Orfeo n’est pas l’Orphée que nous avons l’habitude de voir dans les opéras de Monteverdi (le précurseur) puis de Gluck (un siècle et demi plus tard), tellement éperdu d’amour pour son Eurydice, qu’il part la chercher aux Enfers et la perd une deuxième fois pour lui avoir jeté un regard défendu. L’Orfeo du compositeur vénitien Antonio Sartorio et dont le livret a été écrit par Aurelio Aureli se situe avant cet épisode central de Orphée et Eurydice et modifie également celui-ci. Mais surtout, il présente les protagonistes d’une toute autre manière. On pourrait presque penser que Sartorio et Audeli se sont inspirés d’Othello, tant la peinture qui y est faite du mari jaloux est proche dans ce retournement complet de son prétendu amour en une haine cruelle contre sa jeune épouse. Innocente comme Desdémone, Eurydice est poursuivie des assauts d’un autre homme, en l’occurrence Aristée, frère d’Orphée, arrogant, dominateur et dont la violence verbale fait sursauter en ce siècle où la question du consentement est enfin considérée, même si toujours si imparfaitement respectée. Orphée ne songe nullement à s’en prendre au coupable, mais à faire assassiner Eurydice pour se venger de ce qu’il ressent comme une infidélité. Nous sommes si près de la noirceur de la tragédie shakespearienne, où le versement du sang des épouses est le remède systématique infligé par les maris soupçonneux. Autant jaloux que narcissique, Orphée se mire dans les miroirs astucieusement disposés sur le versant de panneaux double-face qui surplombent un demi-cercle de gradins devant lesquels une scène ronde circulaire tourne comme une ronde infernale et sur laquelle évoluent tour à tour les dix jeunes chanteurs dans des costumes mêlant le kitsch au chatoyant.

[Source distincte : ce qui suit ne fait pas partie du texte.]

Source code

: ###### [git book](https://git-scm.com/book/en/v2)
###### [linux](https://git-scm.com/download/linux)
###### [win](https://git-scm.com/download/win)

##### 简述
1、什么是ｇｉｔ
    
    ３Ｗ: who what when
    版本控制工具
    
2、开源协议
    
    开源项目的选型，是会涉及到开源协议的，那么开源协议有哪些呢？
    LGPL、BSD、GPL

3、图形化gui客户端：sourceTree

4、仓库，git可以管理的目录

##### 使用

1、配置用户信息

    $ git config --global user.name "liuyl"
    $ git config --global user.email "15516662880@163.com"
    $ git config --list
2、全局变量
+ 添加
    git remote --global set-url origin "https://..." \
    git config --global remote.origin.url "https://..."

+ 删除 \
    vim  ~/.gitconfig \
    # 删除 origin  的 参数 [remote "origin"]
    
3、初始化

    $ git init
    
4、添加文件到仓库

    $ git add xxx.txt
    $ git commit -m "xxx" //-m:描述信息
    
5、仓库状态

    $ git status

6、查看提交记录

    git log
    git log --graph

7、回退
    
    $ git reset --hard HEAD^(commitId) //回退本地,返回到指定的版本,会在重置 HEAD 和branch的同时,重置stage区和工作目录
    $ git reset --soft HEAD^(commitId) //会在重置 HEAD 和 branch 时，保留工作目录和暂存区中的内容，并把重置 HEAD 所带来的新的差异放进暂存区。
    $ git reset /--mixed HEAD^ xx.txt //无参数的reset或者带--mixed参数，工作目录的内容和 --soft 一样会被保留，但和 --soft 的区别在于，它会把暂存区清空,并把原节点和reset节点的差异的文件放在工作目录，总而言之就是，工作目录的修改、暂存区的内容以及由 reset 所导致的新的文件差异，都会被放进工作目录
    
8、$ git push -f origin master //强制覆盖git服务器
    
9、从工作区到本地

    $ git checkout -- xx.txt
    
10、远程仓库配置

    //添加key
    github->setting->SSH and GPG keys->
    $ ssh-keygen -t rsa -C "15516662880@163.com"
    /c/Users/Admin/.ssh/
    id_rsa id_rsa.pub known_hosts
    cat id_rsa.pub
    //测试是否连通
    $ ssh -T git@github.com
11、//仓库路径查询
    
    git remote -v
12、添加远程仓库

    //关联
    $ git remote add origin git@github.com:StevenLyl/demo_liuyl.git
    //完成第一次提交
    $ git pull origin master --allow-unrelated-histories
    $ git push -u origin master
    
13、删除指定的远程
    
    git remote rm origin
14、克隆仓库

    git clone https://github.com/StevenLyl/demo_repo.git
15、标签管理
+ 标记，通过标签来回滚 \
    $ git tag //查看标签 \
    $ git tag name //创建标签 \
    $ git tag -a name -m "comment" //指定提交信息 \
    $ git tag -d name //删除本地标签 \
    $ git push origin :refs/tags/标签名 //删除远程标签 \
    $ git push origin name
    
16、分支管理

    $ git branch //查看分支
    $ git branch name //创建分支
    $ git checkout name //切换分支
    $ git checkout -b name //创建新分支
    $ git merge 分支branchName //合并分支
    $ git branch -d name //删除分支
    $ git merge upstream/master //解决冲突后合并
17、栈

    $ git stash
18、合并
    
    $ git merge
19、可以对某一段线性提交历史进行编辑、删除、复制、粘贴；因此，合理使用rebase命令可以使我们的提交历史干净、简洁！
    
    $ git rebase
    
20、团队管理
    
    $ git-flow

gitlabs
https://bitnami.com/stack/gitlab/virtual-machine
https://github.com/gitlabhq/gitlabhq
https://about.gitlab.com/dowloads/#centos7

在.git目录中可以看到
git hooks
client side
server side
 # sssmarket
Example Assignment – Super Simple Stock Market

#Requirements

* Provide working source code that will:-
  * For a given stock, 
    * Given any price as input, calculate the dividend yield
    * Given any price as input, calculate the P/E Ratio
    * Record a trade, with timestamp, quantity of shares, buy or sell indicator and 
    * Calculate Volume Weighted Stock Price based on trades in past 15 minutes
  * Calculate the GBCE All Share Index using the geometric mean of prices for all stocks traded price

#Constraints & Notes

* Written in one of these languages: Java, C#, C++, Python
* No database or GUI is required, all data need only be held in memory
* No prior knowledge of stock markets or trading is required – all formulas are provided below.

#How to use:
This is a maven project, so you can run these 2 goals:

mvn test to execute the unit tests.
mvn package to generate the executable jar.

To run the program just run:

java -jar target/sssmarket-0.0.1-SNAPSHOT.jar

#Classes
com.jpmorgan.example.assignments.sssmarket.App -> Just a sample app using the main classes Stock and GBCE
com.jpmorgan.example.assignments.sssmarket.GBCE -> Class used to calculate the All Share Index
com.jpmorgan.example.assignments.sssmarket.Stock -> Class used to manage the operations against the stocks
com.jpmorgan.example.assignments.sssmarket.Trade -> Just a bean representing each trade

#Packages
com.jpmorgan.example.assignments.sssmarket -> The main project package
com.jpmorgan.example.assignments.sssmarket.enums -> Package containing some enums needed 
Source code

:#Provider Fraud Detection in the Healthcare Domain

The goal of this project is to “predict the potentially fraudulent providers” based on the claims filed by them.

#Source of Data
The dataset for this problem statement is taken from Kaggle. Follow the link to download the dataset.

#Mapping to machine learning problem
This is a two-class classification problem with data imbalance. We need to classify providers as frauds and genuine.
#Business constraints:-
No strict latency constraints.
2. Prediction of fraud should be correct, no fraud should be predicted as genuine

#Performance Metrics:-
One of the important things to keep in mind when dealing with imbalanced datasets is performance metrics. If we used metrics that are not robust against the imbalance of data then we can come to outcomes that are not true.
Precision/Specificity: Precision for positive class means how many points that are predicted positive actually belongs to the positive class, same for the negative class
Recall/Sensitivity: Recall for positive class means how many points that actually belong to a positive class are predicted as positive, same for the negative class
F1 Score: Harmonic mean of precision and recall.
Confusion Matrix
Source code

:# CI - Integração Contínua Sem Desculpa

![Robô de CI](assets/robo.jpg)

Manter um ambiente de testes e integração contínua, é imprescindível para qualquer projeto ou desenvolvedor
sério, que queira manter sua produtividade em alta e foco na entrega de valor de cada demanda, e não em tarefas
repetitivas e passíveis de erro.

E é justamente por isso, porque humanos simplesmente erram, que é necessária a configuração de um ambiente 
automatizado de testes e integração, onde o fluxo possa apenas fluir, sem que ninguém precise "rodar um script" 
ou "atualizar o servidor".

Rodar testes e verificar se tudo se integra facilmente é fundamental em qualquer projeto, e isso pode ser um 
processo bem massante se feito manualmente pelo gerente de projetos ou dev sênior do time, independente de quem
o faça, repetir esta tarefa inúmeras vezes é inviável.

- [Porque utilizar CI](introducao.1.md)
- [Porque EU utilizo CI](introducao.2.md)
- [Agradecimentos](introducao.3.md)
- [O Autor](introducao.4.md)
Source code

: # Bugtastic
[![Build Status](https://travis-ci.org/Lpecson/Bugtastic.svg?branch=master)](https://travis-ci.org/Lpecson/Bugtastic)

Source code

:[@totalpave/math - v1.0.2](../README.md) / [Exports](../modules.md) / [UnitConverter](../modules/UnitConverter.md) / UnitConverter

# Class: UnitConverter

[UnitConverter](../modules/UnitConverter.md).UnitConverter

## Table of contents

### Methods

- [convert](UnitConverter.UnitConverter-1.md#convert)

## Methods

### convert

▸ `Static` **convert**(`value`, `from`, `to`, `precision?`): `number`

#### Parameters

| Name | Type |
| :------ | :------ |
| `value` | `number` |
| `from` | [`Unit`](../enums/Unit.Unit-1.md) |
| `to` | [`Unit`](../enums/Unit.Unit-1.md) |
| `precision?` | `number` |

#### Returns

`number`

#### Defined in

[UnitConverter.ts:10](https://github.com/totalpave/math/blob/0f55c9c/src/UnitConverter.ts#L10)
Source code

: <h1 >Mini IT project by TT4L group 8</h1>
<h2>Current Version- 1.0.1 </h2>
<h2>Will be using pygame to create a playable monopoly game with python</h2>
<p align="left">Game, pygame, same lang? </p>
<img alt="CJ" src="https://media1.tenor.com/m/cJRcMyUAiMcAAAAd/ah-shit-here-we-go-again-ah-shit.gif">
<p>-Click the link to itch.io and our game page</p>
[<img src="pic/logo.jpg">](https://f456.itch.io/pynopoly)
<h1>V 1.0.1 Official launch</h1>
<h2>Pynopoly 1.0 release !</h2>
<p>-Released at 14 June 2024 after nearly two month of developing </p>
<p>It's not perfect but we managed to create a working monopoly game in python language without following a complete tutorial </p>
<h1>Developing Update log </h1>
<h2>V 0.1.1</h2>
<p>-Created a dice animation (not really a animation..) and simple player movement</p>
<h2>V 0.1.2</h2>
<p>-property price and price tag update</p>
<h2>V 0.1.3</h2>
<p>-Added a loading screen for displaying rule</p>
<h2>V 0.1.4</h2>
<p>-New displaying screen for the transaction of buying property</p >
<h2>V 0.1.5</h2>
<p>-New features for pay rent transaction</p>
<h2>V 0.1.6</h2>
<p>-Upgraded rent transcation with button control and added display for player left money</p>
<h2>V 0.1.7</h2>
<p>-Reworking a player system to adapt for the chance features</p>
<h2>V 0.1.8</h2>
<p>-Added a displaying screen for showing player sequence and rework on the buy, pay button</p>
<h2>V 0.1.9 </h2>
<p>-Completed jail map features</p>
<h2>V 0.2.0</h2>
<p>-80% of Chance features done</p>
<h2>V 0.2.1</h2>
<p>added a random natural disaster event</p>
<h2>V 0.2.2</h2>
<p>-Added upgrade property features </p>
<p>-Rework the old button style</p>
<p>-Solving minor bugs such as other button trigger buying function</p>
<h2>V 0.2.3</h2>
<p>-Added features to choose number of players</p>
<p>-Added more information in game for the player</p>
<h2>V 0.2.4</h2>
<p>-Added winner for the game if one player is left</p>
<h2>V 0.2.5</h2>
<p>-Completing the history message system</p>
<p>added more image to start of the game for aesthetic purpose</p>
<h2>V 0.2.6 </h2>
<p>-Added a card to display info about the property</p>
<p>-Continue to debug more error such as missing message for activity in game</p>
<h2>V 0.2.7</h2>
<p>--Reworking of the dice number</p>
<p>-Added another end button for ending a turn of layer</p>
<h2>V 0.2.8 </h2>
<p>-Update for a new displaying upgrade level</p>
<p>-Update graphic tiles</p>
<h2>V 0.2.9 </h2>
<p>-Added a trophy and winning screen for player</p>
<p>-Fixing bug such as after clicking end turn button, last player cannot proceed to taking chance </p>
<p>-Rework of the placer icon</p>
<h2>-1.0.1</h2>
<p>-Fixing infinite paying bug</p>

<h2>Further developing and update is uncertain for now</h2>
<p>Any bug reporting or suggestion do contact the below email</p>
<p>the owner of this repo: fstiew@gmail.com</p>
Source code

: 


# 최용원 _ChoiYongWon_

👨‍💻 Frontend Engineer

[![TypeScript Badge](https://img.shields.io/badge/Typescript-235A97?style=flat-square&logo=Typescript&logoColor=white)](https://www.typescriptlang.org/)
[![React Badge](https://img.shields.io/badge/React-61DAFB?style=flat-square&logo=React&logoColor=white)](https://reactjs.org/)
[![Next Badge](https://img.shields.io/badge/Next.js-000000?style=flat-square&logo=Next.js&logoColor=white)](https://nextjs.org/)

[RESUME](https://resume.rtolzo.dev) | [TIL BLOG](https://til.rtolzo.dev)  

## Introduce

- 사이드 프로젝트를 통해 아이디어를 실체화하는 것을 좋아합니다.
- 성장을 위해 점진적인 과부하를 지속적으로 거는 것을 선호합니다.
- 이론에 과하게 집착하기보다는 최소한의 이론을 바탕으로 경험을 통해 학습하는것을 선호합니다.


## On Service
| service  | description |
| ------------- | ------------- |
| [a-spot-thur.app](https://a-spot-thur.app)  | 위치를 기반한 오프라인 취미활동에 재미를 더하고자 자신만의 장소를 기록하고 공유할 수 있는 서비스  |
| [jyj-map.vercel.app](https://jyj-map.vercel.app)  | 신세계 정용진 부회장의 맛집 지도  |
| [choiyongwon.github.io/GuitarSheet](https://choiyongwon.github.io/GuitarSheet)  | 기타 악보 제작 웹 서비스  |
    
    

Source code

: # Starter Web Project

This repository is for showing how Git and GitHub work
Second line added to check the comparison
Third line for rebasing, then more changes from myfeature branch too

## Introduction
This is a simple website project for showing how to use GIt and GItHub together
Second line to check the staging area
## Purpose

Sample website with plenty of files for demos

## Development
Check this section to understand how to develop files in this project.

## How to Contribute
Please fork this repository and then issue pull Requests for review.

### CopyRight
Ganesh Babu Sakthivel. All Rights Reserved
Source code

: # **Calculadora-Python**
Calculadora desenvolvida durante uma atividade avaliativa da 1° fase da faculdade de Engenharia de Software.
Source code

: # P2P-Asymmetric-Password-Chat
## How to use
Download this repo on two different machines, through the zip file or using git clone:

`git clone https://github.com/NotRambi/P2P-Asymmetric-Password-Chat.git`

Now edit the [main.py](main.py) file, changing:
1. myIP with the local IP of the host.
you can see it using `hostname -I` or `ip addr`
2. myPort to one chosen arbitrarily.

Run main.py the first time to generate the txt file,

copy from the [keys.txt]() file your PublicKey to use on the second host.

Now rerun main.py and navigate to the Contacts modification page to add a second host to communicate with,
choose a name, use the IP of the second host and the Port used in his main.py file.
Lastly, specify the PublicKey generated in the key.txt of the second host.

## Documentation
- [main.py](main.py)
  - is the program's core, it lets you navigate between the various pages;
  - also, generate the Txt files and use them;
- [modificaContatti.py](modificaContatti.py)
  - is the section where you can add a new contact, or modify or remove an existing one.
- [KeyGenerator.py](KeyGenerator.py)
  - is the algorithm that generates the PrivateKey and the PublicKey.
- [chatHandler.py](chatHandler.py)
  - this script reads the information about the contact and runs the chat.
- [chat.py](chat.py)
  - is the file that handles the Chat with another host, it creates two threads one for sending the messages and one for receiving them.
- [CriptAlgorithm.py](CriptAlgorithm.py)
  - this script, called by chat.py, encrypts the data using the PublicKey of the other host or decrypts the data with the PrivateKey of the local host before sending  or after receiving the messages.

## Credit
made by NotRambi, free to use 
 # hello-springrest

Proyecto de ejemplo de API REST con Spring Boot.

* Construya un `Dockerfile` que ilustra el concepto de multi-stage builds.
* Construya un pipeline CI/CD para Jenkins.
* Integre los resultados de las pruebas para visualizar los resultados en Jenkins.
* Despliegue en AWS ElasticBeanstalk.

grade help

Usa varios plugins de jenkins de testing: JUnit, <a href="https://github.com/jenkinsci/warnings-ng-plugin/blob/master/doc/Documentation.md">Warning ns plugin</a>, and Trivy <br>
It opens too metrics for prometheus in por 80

Certaines voix sont plus affirmées que d’autres, en particulier celle de la remarquable Lorrie Garcia prenant le rôle masculin d’Orphée. Michèle Bréant campe une Eurydice un peu timide au début, qui a des faux airs d’Emma Watson jouant Hermione dans Harry Potter. C’est le rôle du travesti d’Erinda affublé d’un costume aux seins proéminents tels ceux que Jean-Paul Gaultier avait conçus pour Madonna qui remporte la palme comique, avec Orillo (Guillaume Ribler), le berger punk poursuivi de ses assauts libidineux. Hercule (Abel Zamora) et Achille (Fernando Escalona) grimés de blanc complètent les rôles loufoques, qui tranchent avec la gravité de celui d’Autonoe, la femme délaissée par Aristée (Eléonore Gagey), interprétée avec majesté par Anara Khassenova, ou Esculape (Alexandre Baldo), autre frère d’Orphée qui regarde la tragédie amoureuse avec dédain. La distribution est complétée par des personnages qui ajoutent à la féérie tels Chiron (Mathieu Heim) avec sa queue et crinière de cheval, pates avant de centaure qui se déplace avec des béquilles, ainsi que les trois animaux.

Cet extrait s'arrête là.